Once a molecule has been found that manages to make it to the active site – usually after many unsuccessful candidates have been tried – and is successful in performing its task, the potential new drug has to pass a number of further tests. Is it toxic in any way? Does it affect other cells than the intended ones – what we experience as ’side effects’? Does it, for example irritate the stomach lining, or raise blood pressure? As pharmacological knowledge progresses, it’s becoming clear that many small molecules do indeed have multiple effects on different kinds of cells, often in distinct organs.
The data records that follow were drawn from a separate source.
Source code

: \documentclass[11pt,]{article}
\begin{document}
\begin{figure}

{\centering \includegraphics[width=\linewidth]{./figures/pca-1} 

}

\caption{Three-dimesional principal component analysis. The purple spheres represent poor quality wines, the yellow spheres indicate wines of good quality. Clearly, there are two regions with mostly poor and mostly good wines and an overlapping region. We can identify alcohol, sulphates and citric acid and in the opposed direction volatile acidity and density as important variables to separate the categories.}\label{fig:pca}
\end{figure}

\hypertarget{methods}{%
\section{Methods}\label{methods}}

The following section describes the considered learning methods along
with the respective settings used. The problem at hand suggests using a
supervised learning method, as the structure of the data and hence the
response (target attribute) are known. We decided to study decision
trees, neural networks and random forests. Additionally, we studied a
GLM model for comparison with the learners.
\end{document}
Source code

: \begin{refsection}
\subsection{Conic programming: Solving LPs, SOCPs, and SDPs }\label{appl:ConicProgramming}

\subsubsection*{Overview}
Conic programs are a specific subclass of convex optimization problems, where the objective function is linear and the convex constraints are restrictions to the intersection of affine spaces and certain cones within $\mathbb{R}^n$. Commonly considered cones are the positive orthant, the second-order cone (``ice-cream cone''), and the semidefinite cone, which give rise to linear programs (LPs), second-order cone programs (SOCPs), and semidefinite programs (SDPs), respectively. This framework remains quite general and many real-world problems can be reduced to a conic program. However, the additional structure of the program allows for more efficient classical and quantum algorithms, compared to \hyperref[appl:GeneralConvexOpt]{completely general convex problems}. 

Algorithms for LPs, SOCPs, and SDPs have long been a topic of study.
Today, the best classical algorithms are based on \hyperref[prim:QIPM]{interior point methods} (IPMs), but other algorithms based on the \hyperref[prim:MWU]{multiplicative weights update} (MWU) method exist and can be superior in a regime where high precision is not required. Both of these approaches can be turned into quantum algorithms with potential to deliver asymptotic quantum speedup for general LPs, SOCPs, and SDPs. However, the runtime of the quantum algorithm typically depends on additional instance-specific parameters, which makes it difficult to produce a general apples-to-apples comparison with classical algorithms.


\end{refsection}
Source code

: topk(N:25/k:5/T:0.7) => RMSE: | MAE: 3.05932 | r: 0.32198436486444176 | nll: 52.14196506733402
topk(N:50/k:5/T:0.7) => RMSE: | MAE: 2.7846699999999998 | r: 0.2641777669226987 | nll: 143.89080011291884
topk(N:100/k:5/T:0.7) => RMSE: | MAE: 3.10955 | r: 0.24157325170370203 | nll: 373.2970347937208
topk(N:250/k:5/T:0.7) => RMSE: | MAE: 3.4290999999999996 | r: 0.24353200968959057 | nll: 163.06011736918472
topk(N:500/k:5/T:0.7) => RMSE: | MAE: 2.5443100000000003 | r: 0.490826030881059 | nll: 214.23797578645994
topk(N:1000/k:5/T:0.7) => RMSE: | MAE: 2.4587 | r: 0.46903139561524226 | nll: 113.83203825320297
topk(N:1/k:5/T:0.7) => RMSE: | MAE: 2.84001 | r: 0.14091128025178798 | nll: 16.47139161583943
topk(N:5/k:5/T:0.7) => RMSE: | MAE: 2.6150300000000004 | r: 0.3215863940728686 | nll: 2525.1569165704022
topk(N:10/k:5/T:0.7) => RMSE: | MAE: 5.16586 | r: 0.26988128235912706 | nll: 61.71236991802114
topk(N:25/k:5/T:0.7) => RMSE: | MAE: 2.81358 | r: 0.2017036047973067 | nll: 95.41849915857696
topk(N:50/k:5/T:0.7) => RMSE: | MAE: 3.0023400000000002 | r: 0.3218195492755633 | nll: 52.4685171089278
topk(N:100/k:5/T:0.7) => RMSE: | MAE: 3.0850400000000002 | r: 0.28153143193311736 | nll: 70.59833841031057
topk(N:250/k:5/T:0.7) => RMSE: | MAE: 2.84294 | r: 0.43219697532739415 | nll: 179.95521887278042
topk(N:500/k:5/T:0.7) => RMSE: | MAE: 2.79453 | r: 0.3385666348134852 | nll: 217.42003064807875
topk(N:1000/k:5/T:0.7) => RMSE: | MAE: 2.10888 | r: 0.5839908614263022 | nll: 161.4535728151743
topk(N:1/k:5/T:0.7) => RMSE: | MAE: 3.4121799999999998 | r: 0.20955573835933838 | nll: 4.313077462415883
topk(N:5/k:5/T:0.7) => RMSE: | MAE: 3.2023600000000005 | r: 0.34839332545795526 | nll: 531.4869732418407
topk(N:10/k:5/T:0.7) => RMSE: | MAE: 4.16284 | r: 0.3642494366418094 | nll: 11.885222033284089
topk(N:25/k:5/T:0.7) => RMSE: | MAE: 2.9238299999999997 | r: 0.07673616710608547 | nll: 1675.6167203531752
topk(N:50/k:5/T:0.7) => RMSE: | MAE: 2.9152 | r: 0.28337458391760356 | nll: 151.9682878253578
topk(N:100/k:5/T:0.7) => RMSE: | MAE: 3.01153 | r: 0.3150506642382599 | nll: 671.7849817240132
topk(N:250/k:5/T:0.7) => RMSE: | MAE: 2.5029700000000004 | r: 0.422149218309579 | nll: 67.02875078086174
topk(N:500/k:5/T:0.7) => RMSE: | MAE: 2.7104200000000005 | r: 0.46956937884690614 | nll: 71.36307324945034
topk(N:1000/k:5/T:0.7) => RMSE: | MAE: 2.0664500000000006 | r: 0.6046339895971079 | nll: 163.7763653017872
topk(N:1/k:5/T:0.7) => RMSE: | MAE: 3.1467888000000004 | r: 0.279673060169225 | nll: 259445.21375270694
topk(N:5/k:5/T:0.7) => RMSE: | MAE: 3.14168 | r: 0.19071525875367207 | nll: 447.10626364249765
The action of aspirin described above, for example, has the beneficial effects of reducing both pain signals via the nervous system and the likelihood of thromboses (blood clots) forming in veins and arteries, because it blocks the production of prostaglandin hormones. On the other hand, the same prostaglandin molecules also play a positive role elsewhere, protecting the lining of the stomach and intestines. Thus, by blocking prostaglandin production, aspirin can also have a negative impact in the gut. It’s for this reason that the pros and cons of any potential drug have to weighed up and dosages worked out carefully before permission is granted for their use,
Conclusion
The topical question about the new weight-loss drug that launched this story has led on to the wider question of how small molecules in general – drugs, hormones, neurotransmitters or any other kind – have their effects on our bodies. There are endless variations of the precise mechanism by which such small molecules interact with our bodies, but there are some broad principles. Small molecules bind to large molecules such as proteins, DNA and RNA, in our bodies which act as receptors for them. Once bound, they may activate or inhibit the larger molecules, causing the latter to either function or cease functioning. The chemical transformations that occur continuously in our bodies – like extracting energy from food or ‘burning’ it with oxygen from our lungs – are the result of many such interactions organised, one after the other, in pathways. Taken together, they add up to what we call ‘metabolism’. Figure 5 gives a vivid impression of the complexity of this.

Figure 5 Colourful summary of the pathways that make up our metabolism (ignore the detail!)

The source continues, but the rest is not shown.